Hi Stijn,

I finally got around to reading this thread on parallelizing M5.  It
seems that you have a reasonably good handle on the issues involved.
Just so we're clear, the plan all along has been to parallelize M5.
Ali mentioned the change I made about a year ago, where I gave all
objects a private pointer to an event queue that it would schedule on.
 The idea is that each object would be bound to a particular event
queue and would schedule events on that queue.  Event queues would be
bound to host cores.  Only a few objects would schedule events on
multiple queues.  We are currently planning to only support shared
memory machines and aren't planning to use a cluster to simulate a
system.

> The thing is that a quantum of 40 cycles, is probably not going to be
> sufficient for the simulations I will be running.
What do you base this assertion on?  You said that you'd be running
hundreds of cores.  This means that you're going to have 10s of
simulated cores mapped onto every real core.  I wouldn't jump to
conclusions on this before we have any idea how things perform.

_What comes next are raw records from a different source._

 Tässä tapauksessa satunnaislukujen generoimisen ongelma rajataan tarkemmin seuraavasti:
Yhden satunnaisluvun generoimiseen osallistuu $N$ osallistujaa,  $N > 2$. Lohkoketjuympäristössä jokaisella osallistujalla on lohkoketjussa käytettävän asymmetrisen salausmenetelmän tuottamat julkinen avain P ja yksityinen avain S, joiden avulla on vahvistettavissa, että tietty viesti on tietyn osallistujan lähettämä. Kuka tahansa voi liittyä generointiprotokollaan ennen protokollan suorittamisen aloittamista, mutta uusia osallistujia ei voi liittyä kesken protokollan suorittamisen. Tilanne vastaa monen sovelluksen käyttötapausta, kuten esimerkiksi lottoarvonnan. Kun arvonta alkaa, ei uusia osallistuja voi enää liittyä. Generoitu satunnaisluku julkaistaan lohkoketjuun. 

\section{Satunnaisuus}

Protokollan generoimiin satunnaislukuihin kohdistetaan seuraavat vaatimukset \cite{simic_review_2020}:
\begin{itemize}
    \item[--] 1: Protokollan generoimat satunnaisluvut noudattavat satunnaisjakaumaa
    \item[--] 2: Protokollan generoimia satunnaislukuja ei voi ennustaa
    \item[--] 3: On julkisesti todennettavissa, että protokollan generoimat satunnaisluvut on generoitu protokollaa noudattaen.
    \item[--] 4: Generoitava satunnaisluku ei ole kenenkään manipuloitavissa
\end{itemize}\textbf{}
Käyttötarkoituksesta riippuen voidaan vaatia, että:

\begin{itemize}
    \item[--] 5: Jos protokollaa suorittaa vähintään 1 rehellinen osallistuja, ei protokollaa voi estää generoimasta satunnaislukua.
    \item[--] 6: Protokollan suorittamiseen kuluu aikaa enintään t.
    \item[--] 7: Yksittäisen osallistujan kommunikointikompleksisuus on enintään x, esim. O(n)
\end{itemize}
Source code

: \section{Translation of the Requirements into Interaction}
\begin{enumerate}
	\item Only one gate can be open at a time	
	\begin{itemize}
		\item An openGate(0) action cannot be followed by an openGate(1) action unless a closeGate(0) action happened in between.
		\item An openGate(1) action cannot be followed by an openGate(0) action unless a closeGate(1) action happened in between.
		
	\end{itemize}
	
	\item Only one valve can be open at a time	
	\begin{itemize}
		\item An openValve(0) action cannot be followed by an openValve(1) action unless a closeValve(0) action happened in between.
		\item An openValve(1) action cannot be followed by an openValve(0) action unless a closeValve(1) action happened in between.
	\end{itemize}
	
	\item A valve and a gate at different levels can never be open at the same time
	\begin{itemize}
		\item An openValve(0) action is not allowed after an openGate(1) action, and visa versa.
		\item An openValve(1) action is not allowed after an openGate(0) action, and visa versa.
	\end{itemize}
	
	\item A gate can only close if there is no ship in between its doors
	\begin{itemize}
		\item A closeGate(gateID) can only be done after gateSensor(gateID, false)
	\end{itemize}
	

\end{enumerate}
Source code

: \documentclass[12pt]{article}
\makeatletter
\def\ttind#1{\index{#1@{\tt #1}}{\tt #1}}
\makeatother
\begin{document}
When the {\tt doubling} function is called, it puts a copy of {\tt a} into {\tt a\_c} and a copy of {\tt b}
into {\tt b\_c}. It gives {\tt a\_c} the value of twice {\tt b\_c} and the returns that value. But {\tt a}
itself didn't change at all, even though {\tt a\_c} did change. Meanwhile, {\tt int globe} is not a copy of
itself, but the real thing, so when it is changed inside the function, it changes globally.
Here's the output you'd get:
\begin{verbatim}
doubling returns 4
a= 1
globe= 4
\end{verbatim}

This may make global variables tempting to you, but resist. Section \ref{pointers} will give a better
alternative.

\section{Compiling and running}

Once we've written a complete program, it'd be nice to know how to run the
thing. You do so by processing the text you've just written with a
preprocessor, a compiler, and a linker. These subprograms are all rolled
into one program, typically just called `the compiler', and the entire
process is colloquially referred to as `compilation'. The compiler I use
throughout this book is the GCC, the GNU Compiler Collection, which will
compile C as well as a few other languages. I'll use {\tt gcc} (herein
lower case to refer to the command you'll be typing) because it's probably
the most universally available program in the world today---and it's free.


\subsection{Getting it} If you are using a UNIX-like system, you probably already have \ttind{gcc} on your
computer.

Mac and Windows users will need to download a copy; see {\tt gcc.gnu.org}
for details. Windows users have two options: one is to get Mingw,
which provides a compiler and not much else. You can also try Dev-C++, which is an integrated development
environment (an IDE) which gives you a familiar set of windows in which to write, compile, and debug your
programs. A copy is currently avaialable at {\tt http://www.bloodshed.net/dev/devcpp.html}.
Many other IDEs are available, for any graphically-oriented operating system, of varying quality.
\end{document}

> I'm guessing that simulation threads, if I were to let them run freely, would 
> frequently be
> hundreds of cycles apart.
Sure, but the real question is, how much overhead are you adding by
keeping things more closely in sync.

> The problem with this is that events would have to be able to say which
> state objects they will be affecting (= on which eventqueues they will be
> scheduling events), requiring further code changes.
This is already how we are planning on doing things and the SimObject
hierarchy lends itself nicely to this.